::: Supplied data

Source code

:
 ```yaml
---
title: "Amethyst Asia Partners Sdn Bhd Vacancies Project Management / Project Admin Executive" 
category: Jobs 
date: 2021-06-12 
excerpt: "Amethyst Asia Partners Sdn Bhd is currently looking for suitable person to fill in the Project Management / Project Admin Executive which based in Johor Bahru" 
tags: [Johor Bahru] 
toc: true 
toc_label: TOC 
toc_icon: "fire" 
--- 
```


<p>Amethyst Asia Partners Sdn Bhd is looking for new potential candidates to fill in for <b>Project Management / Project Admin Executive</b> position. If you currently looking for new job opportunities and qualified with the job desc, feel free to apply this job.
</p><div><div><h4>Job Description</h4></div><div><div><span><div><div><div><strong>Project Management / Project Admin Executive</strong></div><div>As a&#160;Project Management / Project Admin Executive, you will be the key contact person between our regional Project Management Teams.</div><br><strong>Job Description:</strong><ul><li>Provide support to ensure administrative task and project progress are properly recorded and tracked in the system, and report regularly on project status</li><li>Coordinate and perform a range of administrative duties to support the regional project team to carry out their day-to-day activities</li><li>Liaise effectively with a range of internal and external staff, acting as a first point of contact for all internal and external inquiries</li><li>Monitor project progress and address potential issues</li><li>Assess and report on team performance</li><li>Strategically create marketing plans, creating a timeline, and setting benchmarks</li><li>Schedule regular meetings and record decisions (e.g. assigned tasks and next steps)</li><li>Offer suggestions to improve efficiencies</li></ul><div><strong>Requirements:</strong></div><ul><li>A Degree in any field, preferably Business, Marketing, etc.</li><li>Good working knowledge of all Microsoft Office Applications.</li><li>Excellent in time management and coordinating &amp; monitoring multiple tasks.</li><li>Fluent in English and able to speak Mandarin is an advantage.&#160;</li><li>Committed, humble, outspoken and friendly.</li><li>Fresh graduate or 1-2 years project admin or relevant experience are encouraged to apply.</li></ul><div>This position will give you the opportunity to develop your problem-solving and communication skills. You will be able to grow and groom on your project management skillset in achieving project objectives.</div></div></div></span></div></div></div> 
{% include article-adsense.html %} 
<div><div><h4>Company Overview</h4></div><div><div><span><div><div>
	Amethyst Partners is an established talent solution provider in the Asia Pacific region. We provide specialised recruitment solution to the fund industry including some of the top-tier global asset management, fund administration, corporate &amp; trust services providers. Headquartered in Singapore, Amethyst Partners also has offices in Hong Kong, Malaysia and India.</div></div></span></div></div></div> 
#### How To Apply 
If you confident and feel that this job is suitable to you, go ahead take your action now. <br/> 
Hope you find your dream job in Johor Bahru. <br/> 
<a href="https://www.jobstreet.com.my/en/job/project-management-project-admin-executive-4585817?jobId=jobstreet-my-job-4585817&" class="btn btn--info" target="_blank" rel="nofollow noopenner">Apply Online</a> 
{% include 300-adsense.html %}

::::::
::: Supplied data

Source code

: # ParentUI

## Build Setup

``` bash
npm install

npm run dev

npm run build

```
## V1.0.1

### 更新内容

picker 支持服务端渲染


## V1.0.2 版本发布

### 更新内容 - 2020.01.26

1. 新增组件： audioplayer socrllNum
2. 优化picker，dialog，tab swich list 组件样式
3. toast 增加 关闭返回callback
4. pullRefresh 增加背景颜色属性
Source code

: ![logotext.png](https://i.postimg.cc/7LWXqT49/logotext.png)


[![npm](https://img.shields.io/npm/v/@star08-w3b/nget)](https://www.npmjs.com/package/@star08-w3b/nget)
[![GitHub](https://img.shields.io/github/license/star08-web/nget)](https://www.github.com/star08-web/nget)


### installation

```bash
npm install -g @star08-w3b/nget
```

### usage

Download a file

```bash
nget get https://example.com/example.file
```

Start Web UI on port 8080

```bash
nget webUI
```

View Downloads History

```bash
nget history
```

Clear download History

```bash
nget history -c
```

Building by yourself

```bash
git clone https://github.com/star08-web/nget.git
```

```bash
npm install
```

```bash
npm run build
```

::::::
::: Supplied data

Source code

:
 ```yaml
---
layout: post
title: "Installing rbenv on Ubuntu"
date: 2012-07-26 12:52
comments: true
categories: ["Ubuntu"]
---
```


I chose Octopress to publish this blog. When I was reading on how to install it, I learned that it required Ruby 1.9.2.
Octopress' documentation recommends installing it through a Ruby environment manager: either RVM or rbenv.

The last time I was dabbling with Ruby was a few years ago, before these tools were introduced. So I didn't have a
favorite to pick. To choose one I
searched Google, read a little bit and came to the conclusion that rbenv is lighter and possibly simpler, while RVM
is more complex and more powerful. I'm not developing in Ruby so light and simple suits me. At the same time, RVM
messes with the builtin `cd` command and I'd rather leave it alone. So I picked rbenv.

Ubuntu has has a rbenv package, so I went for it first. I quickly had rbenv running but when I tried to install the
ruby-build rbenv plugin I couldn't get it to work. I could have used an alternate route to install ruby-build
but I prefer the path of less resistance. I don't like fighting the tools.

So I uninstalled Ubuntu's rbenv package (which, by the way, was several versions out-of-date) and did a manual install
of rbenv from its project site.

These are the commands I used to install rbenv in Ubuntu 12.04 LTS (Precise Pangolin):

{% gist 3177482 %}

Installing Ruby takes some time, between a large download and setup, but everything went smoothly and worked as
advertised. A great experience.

::::::

What you need to do:
Search the data above for the string "have". Report every line where it is found.

Expected answer:
The last time I was dabbling with Ruby was a few years ago, before these tools were introduced. So I didn't have a
ruby-build rbenv plugin I couldn't get it to work. I could have used an alternate route to install ruby-build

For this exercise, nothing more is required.